*Work task*: Lines from the beginning of the entries up to and including the one with "- You can also" must be duplicated word for word; leave out all others.

*Information given*:
++++++

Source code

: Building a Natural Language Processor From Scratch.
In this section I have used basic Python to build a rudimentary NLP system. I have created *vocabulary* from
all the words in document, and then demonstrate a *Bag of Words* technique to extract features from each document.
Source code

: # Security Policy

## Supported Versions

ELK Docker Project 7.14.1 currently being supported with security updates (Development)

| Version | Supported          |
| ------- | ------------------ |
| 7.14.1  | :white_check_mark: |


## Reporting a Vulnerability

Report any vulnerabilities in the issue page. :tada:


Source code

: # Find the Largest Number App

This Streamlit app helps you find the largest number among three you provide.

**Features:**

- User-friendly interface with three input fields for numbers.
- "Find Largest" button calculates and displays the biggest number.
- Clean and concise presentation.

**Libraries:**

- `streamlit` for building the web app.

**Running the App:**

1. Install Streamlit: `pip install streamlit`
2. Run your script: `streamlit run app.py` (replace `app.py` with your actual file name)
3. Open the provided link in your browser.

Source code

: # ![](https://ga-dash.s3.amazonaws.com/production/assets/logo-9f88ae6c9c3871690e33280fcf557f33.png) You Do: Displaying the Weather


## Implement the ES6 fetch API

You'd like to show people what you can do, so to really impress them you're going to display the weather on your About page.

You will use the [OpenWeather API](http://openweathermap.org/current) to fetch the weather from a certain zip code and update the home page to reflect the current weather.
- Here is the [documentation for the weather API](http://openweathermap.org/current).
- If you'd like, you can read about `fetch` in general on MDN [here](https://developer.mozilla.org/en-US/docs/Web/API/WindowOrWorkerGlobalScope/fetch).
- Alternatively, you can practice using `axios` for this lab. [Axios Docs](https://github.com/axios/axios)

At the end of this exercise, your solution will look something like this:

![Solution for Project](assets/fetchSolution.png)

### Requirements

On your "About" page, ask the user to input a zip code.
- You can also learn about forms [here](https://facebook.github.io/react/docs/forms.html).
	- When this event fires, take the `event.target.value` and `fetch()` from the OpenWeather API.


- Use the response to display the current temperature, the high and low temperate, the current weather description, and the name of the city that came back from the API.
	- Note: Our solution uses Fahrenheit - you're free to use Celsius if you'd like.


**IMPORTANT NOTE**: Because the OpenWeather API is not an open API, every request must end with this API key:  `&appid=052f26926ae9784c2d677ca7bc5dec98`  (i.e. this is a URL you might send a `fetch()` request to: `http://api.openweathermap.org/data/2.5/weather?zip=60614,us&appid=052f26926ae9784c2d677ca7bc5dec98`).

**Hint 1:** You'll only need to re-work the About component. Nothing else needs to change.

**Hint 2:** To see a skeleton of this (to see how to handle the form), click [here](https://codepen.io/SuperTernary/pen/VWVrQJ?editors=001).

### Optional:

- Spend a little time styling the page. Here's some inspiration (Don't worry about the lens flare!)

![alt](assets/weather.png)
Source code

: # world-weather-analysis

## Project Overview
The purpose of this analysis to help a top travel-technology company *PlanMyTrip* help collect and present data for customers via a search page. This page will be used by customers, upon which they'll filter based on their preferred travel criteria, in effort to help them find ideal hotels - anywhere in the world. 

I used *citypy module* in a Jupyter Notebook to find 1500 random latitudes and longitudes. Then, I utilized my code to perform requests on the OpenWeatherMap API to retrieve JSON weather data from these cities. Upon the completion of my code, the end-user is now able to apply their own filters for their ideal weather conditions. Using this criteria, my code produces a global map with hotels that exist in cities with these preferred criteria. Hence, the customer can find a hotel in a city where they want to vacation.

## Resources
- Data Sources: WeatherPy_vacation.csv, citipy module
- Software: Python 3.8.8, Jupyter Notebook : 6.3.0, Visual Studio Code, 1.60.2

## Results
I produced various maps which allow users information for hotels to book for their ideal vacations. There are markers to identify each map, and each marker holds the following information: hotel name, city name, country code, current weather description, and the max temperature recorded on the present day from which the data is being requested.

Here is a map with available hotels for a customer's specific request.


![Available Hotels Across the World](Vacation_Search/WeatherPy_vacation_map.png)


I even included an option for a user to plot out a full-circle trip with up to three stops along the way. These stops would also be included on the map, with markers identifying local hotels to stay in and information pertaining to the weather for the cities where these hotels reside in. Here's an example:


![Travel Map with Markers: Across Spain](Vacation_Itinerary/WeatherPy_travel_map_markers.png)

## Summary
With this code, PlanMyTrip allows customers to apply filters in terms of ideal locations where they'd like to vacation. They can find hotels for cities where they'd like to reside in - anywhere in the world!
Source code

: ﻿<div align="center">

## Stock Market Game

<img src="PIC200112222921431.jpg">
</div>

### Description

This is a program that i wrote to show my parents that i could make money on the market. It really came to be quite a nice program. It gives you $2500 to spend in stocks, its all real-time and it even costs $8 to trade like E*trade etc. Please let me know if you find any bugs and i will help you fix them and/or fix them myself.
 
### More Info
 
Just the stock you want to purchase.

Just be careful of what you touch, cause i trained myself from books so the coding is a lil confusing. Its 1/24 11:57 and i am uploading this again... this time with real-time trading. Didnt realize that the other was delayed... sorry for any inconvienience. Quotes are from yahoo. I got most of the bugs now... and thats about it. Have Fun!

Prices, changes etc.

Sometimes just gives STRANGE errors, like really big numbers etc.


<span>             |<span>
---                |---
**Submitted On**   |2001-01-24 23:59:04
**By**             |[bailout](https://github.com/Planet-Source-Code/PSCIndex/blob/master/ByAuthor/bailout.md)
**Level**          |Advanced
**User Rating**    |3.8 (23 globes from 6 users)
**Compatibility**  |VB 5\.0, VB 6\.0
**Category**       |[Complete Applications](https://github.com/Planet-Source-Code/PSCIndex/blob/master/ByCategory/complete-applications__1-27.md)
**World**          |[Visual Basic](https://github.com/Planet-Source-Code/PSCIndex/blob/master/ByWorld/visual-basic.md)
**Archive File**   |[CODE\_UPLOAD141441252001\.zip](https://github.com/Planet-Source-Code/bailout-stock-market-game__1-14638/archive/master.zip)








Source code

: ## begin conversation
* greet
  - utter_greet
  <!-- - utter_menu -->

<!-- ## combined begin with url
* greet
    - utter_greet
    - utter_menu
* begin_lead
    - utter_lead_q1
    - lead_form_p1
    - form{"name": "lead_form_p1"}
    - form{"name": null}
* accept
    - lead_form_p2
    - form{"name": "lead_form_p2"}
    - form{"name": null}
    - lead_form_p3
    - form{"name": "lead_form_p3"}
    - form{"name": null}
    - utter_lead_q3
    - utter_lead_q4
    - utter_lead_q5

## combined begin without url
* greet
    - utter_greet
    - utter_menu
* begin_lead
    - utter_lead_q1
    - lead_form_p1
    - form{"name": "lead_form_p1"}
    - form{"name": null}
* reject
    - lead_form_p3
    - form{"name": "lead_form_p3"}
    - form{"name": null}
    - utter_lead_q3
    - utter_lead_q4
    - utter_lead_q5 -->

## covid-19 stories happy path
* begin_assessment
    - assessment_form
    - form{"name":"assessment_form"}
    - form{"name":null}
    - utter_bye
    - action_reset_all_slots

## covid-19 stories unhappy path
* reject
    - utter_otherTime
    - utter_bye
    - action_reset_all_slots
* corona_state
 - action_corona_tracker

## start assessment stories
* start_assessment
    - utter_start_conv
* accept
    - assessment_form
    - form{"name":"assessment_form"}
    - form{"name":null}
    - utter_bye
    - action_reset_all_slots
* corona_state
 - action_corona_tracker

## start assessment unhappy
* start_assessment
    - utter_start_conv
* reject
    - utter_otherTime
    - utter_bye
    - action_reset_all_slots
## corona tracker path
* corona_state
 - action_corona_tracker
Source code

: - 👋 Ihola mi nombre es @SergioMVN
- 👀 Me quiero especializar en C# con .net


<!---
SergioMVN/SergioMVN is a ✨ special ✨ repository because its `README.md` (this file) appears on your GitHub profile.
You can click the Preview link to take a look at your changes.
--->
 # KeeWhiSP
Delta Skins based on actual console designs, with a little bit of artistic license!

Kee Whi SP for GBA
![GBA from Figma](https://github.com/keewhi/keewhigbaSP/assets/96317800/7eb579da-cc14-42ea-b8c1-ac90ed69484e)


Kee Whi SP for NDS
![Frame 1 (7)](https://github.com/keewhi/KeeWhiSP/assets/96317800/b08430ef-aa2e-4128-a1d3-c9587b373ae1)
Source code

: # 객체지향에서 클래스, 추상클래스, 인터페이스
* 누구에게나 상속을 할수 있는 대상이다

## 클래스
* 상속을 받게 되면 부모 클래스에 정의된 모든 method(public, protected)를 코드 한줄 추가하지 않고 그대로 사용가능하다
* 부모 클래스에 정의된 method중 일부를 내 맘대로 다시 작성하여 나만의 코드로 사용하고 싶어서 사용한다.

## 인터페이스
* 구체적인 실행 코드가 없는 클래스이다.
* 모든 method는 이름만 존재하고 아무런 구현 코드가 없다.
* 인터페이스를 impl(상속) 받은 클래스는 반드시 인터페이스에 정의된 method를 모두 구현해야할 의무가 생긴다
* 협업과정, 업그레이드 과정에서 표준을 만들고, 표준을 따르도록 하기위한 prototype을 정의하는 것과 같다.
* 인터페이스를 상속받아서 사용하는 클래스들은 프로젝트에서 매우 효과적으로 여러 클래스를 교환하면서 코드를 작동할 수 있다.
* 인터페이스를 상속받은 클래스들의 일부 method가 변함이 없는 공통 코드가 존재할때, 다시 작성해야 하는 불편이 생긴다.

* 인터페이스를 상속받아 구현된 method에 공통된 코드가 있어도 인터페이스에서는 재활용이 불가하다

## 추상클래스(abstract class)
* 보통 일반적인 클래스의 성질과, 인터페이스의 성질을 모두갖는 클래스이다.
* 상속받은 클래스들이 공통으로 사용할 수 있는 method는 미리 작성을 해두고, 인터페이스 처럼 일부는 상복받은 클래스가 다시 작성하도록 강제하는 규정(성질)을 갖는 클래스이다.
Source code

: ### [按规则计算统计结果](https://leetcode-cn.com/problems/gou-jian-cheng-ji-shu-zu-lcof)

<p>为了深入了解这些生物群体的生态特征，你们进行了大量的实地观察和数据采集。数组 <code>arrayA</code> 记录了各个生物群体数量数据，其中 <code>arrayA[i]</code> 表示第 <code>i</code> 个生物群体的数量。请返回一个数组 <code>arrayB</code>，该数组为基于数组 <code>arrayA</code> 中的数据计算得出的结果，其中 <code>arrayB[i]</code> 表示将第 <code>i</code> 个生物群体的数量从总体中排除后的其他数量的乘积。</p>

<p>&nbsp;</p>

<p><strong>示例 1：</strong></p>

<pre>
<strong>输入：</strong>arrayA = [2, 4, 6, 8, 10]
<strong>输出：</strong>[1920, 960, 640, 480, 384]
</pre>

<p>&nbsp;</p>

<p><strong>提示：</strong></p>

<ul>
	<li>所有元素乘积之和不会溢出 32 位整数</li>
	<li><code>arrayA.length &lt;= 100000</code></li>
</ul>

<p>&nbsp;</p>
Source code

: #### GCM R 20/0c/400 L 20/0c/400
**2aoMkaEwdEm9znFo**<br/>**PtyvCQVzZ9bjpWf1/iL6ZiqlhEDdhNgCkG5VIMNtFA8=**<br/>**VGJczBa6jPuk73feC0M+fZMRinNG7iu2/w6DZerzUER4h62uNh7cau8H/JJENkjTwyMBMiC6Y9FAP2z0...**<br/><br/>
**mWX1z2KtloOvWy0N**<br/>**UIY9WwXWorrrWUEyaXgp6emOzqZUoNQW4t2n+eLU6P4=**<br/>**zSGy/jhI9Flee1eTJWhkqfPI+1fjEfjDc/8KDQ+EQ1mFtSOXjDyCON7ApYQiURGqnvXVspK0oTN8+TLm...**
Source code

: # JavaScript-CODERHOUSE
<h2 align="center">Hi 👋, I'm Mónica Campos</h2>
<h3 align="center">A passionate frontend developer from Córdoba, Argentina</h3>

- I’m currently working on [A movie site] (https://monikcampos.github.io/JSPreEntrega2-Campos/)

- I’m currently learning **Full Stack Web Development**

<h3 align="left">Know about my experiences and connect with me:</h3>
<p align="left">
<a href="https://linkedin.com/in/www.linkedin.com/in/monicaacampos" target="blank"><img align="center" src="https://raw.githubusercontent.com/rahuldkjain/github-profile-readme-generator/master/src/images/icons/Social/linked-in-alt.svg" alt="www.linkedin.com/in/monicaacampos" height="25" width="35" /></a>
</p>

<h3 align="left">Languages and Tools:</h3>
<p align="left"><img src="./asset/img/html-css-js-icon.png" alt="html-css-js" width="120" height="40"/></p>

++++++

*Answer space*:
Source code

: Building a Natural Language Processor From Scratch.
In this section I have used basic Python to build a rudimentary NLP system. I have created *vocabulary* from
all the words in document, and then demonstrate a *Bag of Words* technique to extract features from each document.
Source code

: # Security Policy

## Supported Versions

ELK Docker Project 7.14.1 currently being supported with security updates (Development)

| Version | Supported          |
| ------- | ------------------ |
| 7.14.1  | :white_check_mark: |


## Reporting a Vulnerability

Report any vulnerabilities in the issue page. :tada:


Source code

: # Find the Largest Number App

This Streamlit app helps you find the largest number among three you provide.

**Features:**

- User-friendly interface with three input fields for numbers.
- "Find Largest" button calculates and displays the biggest number.
- Clean and concise presentation.

**Libraries:**

- `streamlit` for building the web app.

**Running the App:**

1. Install Streamlit: `pip install streamlit`
2. Run your script: `streamlit run app.py` (replace `app.py` with your actual file name)
3. Open the provided link in your browser.

Source code

: # ![](https://ga-dash.s3.amazonaws.com/production/assets/logo-9f88ae6c9c3871690e33280fcf557f33.png) You Do: Displaying the Weather


## Implement the ES6 fetch API

You'd like to show people what you can do, so to really impress them you're going to display the weather on your About page.

You will use the [OpenWeather API](http://openweathermap.org/current) to fetch the weather from a certain zip code and update the home page to reflect the current weather.
- Here is the [documentation for the weather API](http://openweathermap.org/current).
- If you'd like, you can read about `fetch` in general on MDN [here](https://developer.mozilla.org/en-US/docs/Web/API/WindowOrWorkerGlobalScope/fetch).
- Alternatively, you can practice using `axios` for this lab. [Axios Docs](https://github.com/axios/axios)

At the end of this exercise, your solution will look something like this:

![Solution for Project](assets/fetchSolution.png)

### Requirements

On your "About" page, ask the user to input a zip code.
- You can also learn about forms [here](https://facebook.github.io/react/docs/forms.html).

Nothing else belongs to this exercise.